Ryan Ashe – without his tarped-up belongings that were a common sight in White Rock – returns to the bus stop that he used to call home.

Ryan Ashe – without his tarped-up belongings that were a common sight in White Rock – returns to the bus stop that he used to call home.

Catching up after a life on the street

Ryan Ashe expresses ambivalence after being forced from the streets of White Rock to accept care.

Two months after authorities took Ryan Ashe off the streets and into hospital, White Rock’s best-known homeless man says he’s no better, no worse than he was before.
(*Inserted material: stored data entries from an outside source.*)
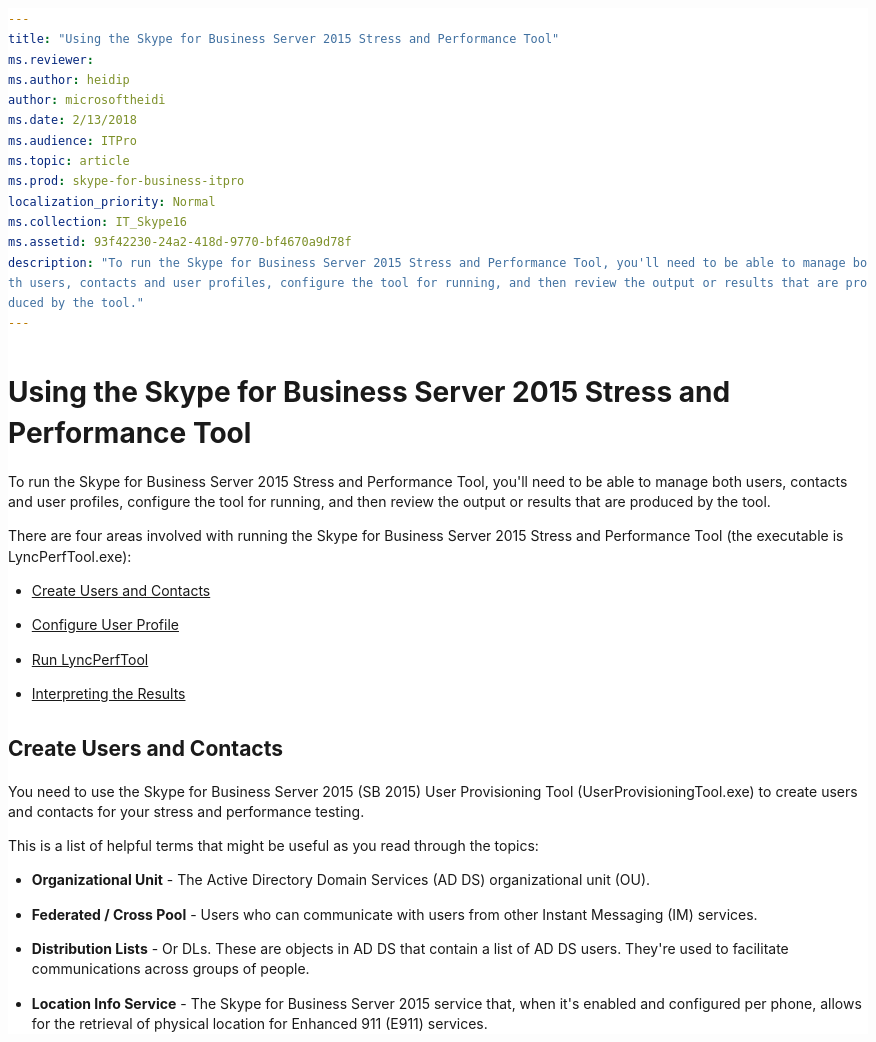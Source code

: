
 ```yaml
---
title: "Using the Skype for Business Server 2015 Stress and Performance Tool"
ms.reviewer: 
ms.author: heidip
author: microsoftheidi
ms.date: 2/13/2018
ms.audience: ITPro
ms.topic: article
ms.prod: skype-for-business-itpro
localization_priority: Normal
ms.collection: IT_Skype16
ms.assetid: 93f42230-24a2-418d-9770-bf4670a9d78f
description: "To run the Skype for Business Server 2015 Stress and Performance Tool, you'll need to be able to manage both users, contacts and user profiles, configure the tool for running, and then review the output or results that are produced by the tool."
---
```


# Using the Skype for Business Server 2015 Stress and Performance Tool
 
To run the Skype for Business Server 2015 Stress and Performance Tool, you'll need to be able to manage both users, contacts and user profiles, configure the tool for running, and then review the output or results that are produced by the tool.
  
There are four areas involved with running the Skype for Business Server 2015 Stress and Performance Tool (the executable is LyncPerfTool.exe):
  
- [Create Users and Contacts](using-the-tool.md#BKMK_CreateUsersAndContacts)
    
- [Configure User Profile](using-the-tool.md#BKMK_UserProfile)
    
- [Run LyncPerfTool](using-the-tool.md#BKMK_RunTool)
    
- [Interpreting the Results](using-the-tool.md#BKMK_Interpret)
    
## Create Users and Contacts
<a name="BKMK_CreateUsersAndContacts"> </a>

You need to use the Skype for Business Server 2015 (SB 2015) User Provisioning Tool (UserProvisioningTool.exe) to create users and contacts for your stress and performance testing.
  
This is a list of helpful terms that might be useful as you read through the topics:
  
- **Organizational Unit** - The Active Directory Domain Services (AD DS) organizational unit (OU).
    
- **Federated / Cross Pool** - Users who can communicate with users from other Instant Messaging (IM) services.
    
- **Distribution Lists** - Or DLs. These are objects in AD DS that contain a list of AD DS users. They're used to facilitate communications across groups of people.
    
- **Location Info Service** - The Skype for Business Server 2015 service that, when it's enabled and configured per phone, allows for the retrieval of physical location for Enhanced 911 (E911) services.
“I went ahead and did what they told me. I got a bed and I got meals – better than nothing,” Ashe said earlier this month, from his perch at the Thrift Avenue bus stop he used to call home.

“They gave me a bunker under an old house.”

Ashe, who has been a familiar figure on White Rock’s uptown street corners for decades, was hospitalized in October, one week after a Peace Arch News letter-writer detailed her concerns with the “dirty and scary looking” figure.

City officials told PAN in April that for safety and health reasons, Ashe would have to be moved from a bus stop he had overtaken in the 1400-block of Johnston Road.

The request prompted Ashe to relocate across the street, to a bus shelter on Thrift Avenue. He remained there until police and paramedics picked him up one day in early October.

The decision sparked a flurry of letters to the editor, some critical, some supportive.

Ashe now says his time in hospital was the worst of the experience. He’s sure, after going 13 years without “a cold or a sniffle,” that it contributed to him developing pneumonia.

But those who’ve kept an eye on Ashe over the years say he looks healthier now than he had in a long time.

“He looks better from a perspective of looking at him, looks a bit more cleaner,” said Helen Fathers, a White Rock councillor who has known Ashe for more than 20 years.

“His eyes look a lot brighter and his beard looks a bit trimmed.”

A distinct difference now is the lack of tarped-up belongings near Ashe. Prior to October, he kept his things in a shopping cart or pile near his camp, covered in brown and blue tarps.

Ashe said many of his things were destroyed following the forced move; deemed garbage by city officials.

But city manager Dan Bottrill assured that was not the case.

“Anything of value was secured by our RCMP. Other items were collected and stored,” Bottrill said.

“Once we were aware that Ryan was being transferred from the hospital, the hospital administration contacted us to let us know where we should be delivering Ryan’s belongings.”

Nothing was thrown out, Bottrill added.

“We wanted to respect that Ryan had some things,” he said. “We didn’t make any decisions about what should stay and what should not stay. That would concern me if that was the case.”

Shown a photo of himself taken for this article, Ashe quips that he “looks just as fluffy as I always do.”

When it is suggested that steps taken in recent months may have been done with his best interests in mind, he points to a bigger picture.

“It is in my best interest as a citizen to know there’s no reason for people to be on the streets… risking it all,” he said.


“I want more out of my life than just getting up for breakfast so I can get up for dinner.”